In the way of turning chisels, would recommend a starter set or just essentials, i.e. 3/4" roughing gouge, straight/skew chisel or scraper and perhaps a parting chisel to start out with? I've read that a skew is difficult to master...........
Any thoughts here on the above?
Thanks for your help,
Bob @ Kidderville Acres
Kidderville, NH
A Woodworkers mind should be the sharpest tool in the shop!
I was taught to grind by fitters - the only tools they used for tool sharpening/shaping were high speed grey wheels with a water can next to them.
This was highly instructive, drills are sharpened with an action like pitching hay and the relief is demonsrated with a small washer placed on top of the drill. I am the wrong person to ask because I have never had access to a slow wheel except the had cranked ones. They are fine for chisels, but I need two hand for turning gouges.
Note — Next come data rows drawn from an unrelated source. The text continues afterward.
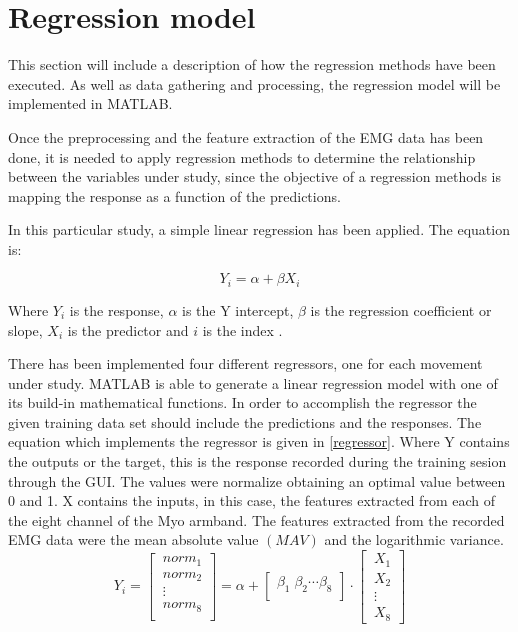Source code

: \section{Regression model}

This section will include a description of how the regression methods have been executed. As well as data gathering and processing, the regression model will be implemented in MATLAB.

Once the preprocessing and the feature extraction of the EMG data has been done, it is needed to apply regression methods to determine the relationship between the variables under study, since the objective of a regression methods is mapping the response  as a function of the predictions.\cite{hahne2014}

In this particular study, a simple linear regression has been applied. The equation is:

\begin{equation}
	Y_i = \alpha + \beta X_i
\end{equation}

Where $Y_i$ is the response, $\alpha$ is the Y intercept, $\beta$ is the regression coefficient or slope, $X_i$ is the predictor and $i$ is the index \cite{zar2009}.

There has been implemented four different regressors, one for each movement under study. MATLAB is able to generate a linear regression model with one of its build-in mathematical functions. In order to accomplish the regressor the given training data set should include the predictions and the responses.
 The equation which implements the regressor is given in \ref{regressor}. Where Y contains the outputs or the target, this is the response recorded during the training sesion through the GUI. The values were normalize obtaining an optimal value between 0 and 1. X contains the inputs, in this case, the features extracted from each of the eight channel of the Myo armband. The features extracted from the recorded EMG data were the mean absolute value $\left( MAV\right)$ and  the logarithmic variance. %
\begin{equation}
	Y_i=\begin{bmatrix} 
	\ norm_1 \\ 
	\ norm_2\\ 
	\ \vdots\\
	\ norm_8\\
	\end{bmatrix}=
	\alpha +
	\begin{bmatrix} 
	\beta_1 \; \beta_2 \cdots \beta_8\\ 
	\end{bmatrix}
	\cdot 
		\begin{bmatrix} 
	\ X_1 \\ 
	\ X_2\\ 
	\ \vdots\\
	\ X_8
	\label{regressor}
	\end{bmatrix}
\end{equation}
I do think it is worth developing the skills for free hand grinding. If you look at some tools used by professionals (I think Raffan is an example) you will find a different bevel angle deliberately on eac side of the tool. This allows them to rotate the tool as they move across a curve and retain an opimal attack angle as they go. Pretty refined stuff.
I recived my lathe as a 40th birthday present. My partents supplemented the lathe with a set of three heavy high quality HSS gouges that filled all of my needs for about 12 months. These were a roughing gouge, a spindle gouge, and a skew. The first supplementary tool bought was a bowl gouge, and I made two scapers from HSS bought from a machine shop suppliers. These are 1/4*3/4 bars groud to a square end and an asymetric curve and set in home made handles. HSS at this size is cheap and safe for tools.
Skew chisels are like dovetails. too much mystique for me to take it all seriously so I just did it and worked past the mistakes. I have a couple of I ssues I would like to resolve still, but... Raffan has a very good book of turning projects that start simple and work up. He explains the mechanics of why things happen very well, and you finish up with some nice round things.
The key is to accept that you will probably throw out more than half of you early efforts. But, and this is important, you should be able to find or scrounge a significant portion of the wood - so throw aways are not important.
I'm not a good turner, but it is fun. Hope this helps.
Dave
That's what I have, just plain vanilla bench grinders with grey wheels. It is not slow speed. Sorry if I implied otherwise. Your post is most informative and I appreciate your help.
I'll follow in your footsteps as to sharpening with these and get the same types of chisels that you started with. That way I can always blame you when things go wrong :) :) :).
It'll be a while B4 I get to start as I've got several projects that I'm behind on, one being an entertainment cabinet for the boss! Also, I need to get a motor for the lathe, some chisels and make some jigs/rests for the grinders. Being in northern NH limits my resources somewhat.
Thanks for your help,
Bob @ Kidderville Acres
Kidderville, NH
A Woodworkers mind should be the sharpest tool in the shop!
I would recommend the 8" from woodcraft. It comes with white wheels and is a slow speed - something like 1700 rpm. This is what I have and it works great for sharpening.